Karsdorp V H, van Vugt J M, Dekker G A, van Geijn H P
Department of Obstetrics and Gynecology, Free University Hospital, Amsterdam, The Netherlands.
Obstet Gynecol. 1992 Oct;80(4):679-83.
To determine the effects of maternal volume expansion on feto- and uteroplacental blood flow and neonatal outcome.
Seven women with pregnancies characterized by absent end-diastolic velocity in the umbilical artery were treated with bed rest, antihypertensive medication, and volume expansion (expanded group) and compared with seven similar cases treated with bed rest and antihypertensive medication (unexpanded group).
In the expanded group, end-diastolic flow reappeared temporarily in all cases after volume expansion. The pulsatility index in the umbilical artery decreased from 2.69 (95% confidence interval [CI] 2.1-3.2) to 2.15 (95% CI 1.74-2.56) 24 hours after maternal volume expansion (P less than .001). All cases in the unexpanded group continued to demonstrate absent end-diastolic velocity. There was no significant difference between the groups with regard to birth weight, which was 773 g (95% CI 521-1025) in the expanded group and 724 g (95% CI 429-1019) in the unexpanded group (P = .76). The gestational age at delivery was not significantly different between the groups: 203 days in the expanded group (95% CI 195-211) and 207 days in the unexpanded group (95% CI 189-225) (P = .71). The overall survival rate was significantly better in the expanded group: five of seven, versus one of seven in the unexpanded group (P less than .05).
These preliminary data suggest that it is possible to improve feto- and uteroplacental perfusion with maternal volume expansion. The results point toward an improvement in neonatal outcome. Randomized trials are necessary to confirm our observations.
确定母体容量扩充对胎儿及子宫胎盘血流以及新生儿结局的影响。
选取7例以脐动脉舒张末期血流速度消失为特征的妊娠女性,给予卧床休息、降压药物治疗及容量扩充(扩容组),并与7例接受卧床休息和降压药物治疗的类似病例(未扩容组)进行比较。

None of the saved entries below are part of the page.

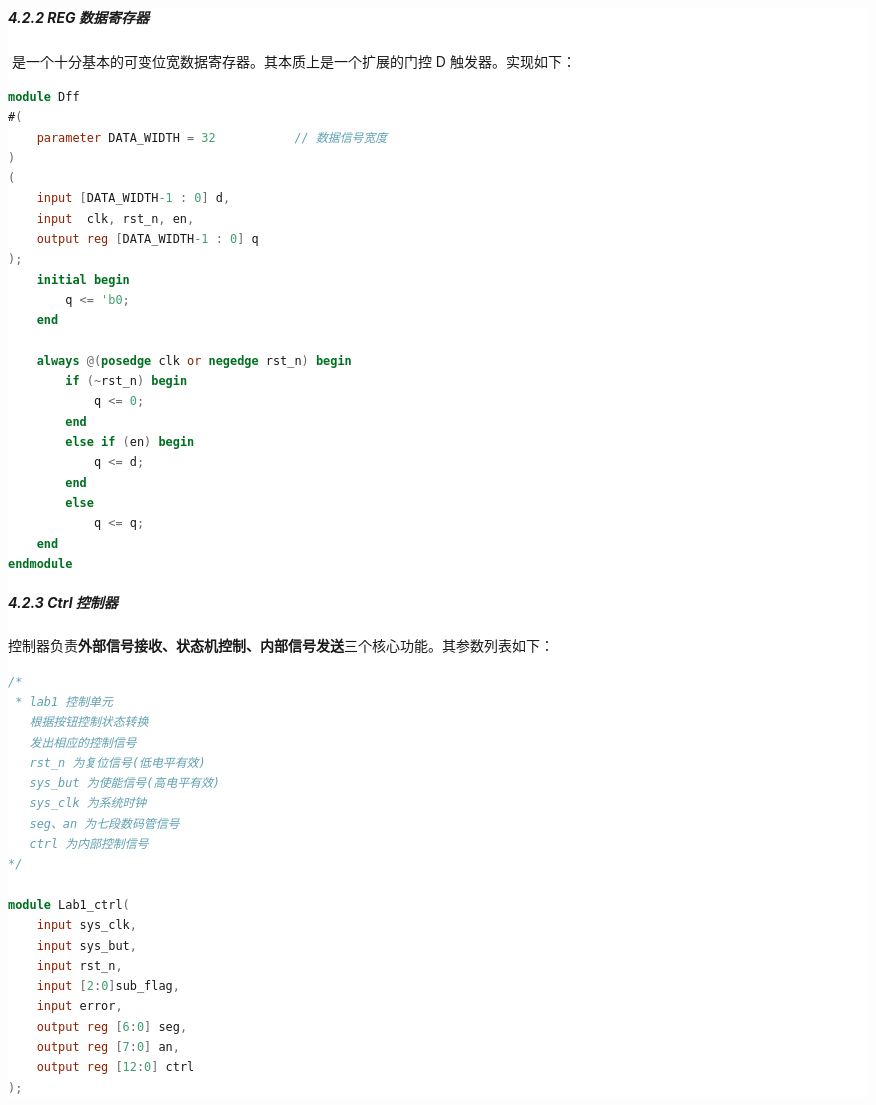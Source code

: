

##### 4.2.2 REG 数据寄存器

​		是一个十分基本的可变位宽数据寄存器。其本质上是一个扩展的门控 D 触发器。实现如下：

```verilog
module Dff 
#(
    parameter DATA_WIDTH = 32           // 数据信号宽度
)
(
    input [DATA_WIDTH-1 : 0] d,
    input  clk, rst_n, en,
    output reg [DATA_WIDTH-1 : 0] q
);
    initial begin
        q <= 'b0;
    end
    
    always @(posedge clk or negedge rst_n) begin 
        if (~rst_n) begin
            q <= 0;
        end
        else if (en) begin
            q <= d;
        end
        else
            q <= q;
    end
endmodule
```



##### 4.2.3 Ctrl 控制器

​		控制器负责**外部信号接收、状态机控制、内部信号发送**三个核心功能。其参数列表如下：

```verilog
/*
 * lab1 控制单元
   根据按钮控制状态转换
   发出相应的控制信号
   rst_n 为复位信号(低电平有效)
   sys_but 为使能信号(高电平有效)
   sys_clk 为系统时钟
   seg、an 为七段数码管信号
   ctrl 为内部控制信号
*/

module Lab1_ctrl(
    input sys_clk,
    input sys_but,
    input rst_n,
    input [2:0]sub_flag,
    input error,
    output reg [6:0] seg,
    output reg [7:0] an,
    output reg [12:0] ctrl
);
```

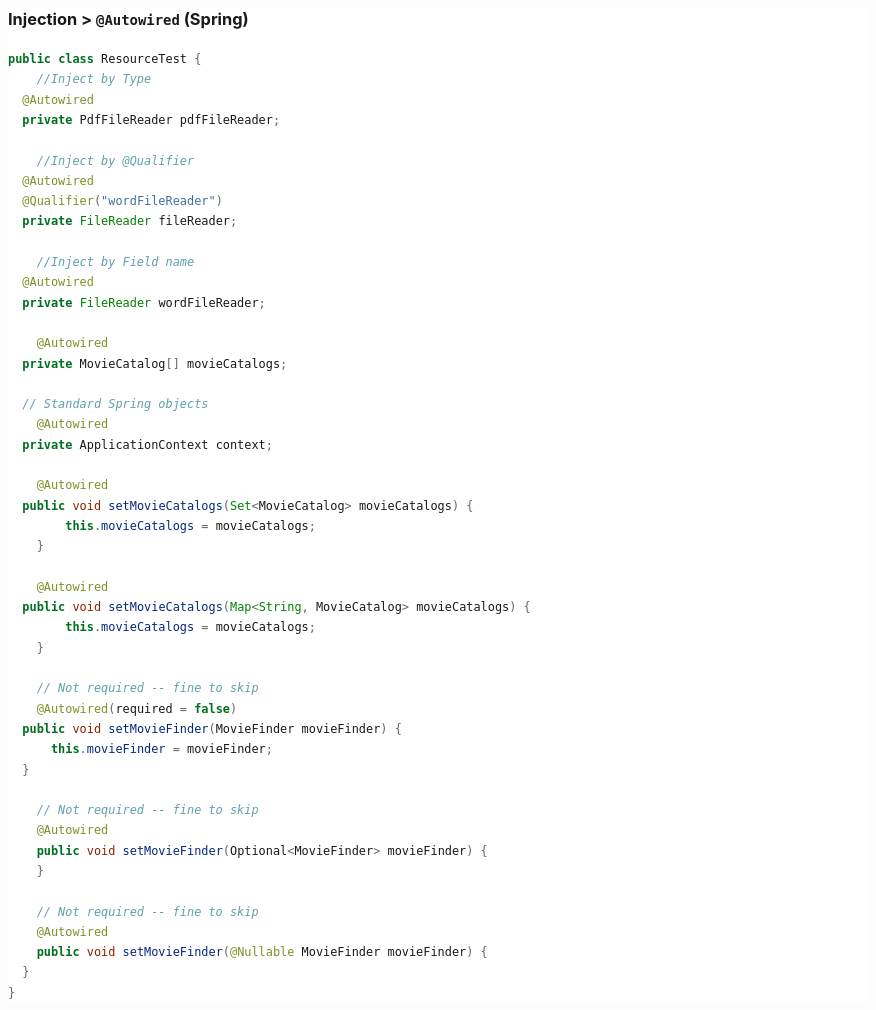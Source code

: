 ### Injection > `@Autowired` (Spring)

```java
public class ResourceTest {
	//Inject by Type
  @Autowired
  private PdfFileReader pdfFileReader;

	//Inject by @Qualifier
  @Autowired
  @Qualifier("wordFileReader")
  private FileReader fileReader;

	//Inject by Field name
  @Autowired
  private FileReader wordFileReader;

	@Autowired
  private MovieCatalog[] movieCatalogs;

  // Standard Spring objects
	@Autowired
  private ApplicationContext context;

	@Autowired
  public void setMovieCatalogs(Set<MovieCatalog> movieCatalogs) {
		this.movieCatalogs = movieCatalogs;
	}

	@Autowired
  public void setMovieCatalogs(Map<String, MovieCatalog> movieCatalogs) {
		this.movieCatalogs = movieCatalogs;
	}

	// Not required -- fine to skip
	@Autowired(required = false)
  public void setMovieFinder(MovieFinder movieFinder) {
	  this.movieFinder = movieFinder;
  }

	// Not required -- fine to skip
	@Autowired
	public void setMovieFinder(Optional<MovieFinder> movieFinder) {
	}

	// Not required -- fine to skip
	@Autowired
	public void setMovieFinder(@Nullable MovieFinder movieFinder) {
  }
}
```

在扩容组中,容量扩充后所有病例的舒张末期血流均暂时恢复。母体容量扩充24小时后,脐动脉搏动指数从2.69(95%置信区间[CI]2.1 - 3.2)降至2.15(95%CI 1.74 - 2.56)(P <.001)。未扩容组所有病例持续表现为舒张末期血流速度消失。两组间出生体重无显著差异,扩容组为773 g(95%CI 521 - 1025),未扩容组为724 g(95%CI 429 - 1019)(P =.76)。两组间分娩时的孕周无显著差异:扩容组为203天(95%CI 195 - 211),未扩容组为207天(95%CI 189 - 225)(P =.71)。扩容组的总体生存率显著更高:7例中有5例,而未扩容组7例中有1例(P <.05)。
这些初步数据表明,母体容量扩充有可能改善胎儿及子宫胎盘灌注。结果提示新生儿结局有所改善。需要进行随机试验来证实我们的观察结果。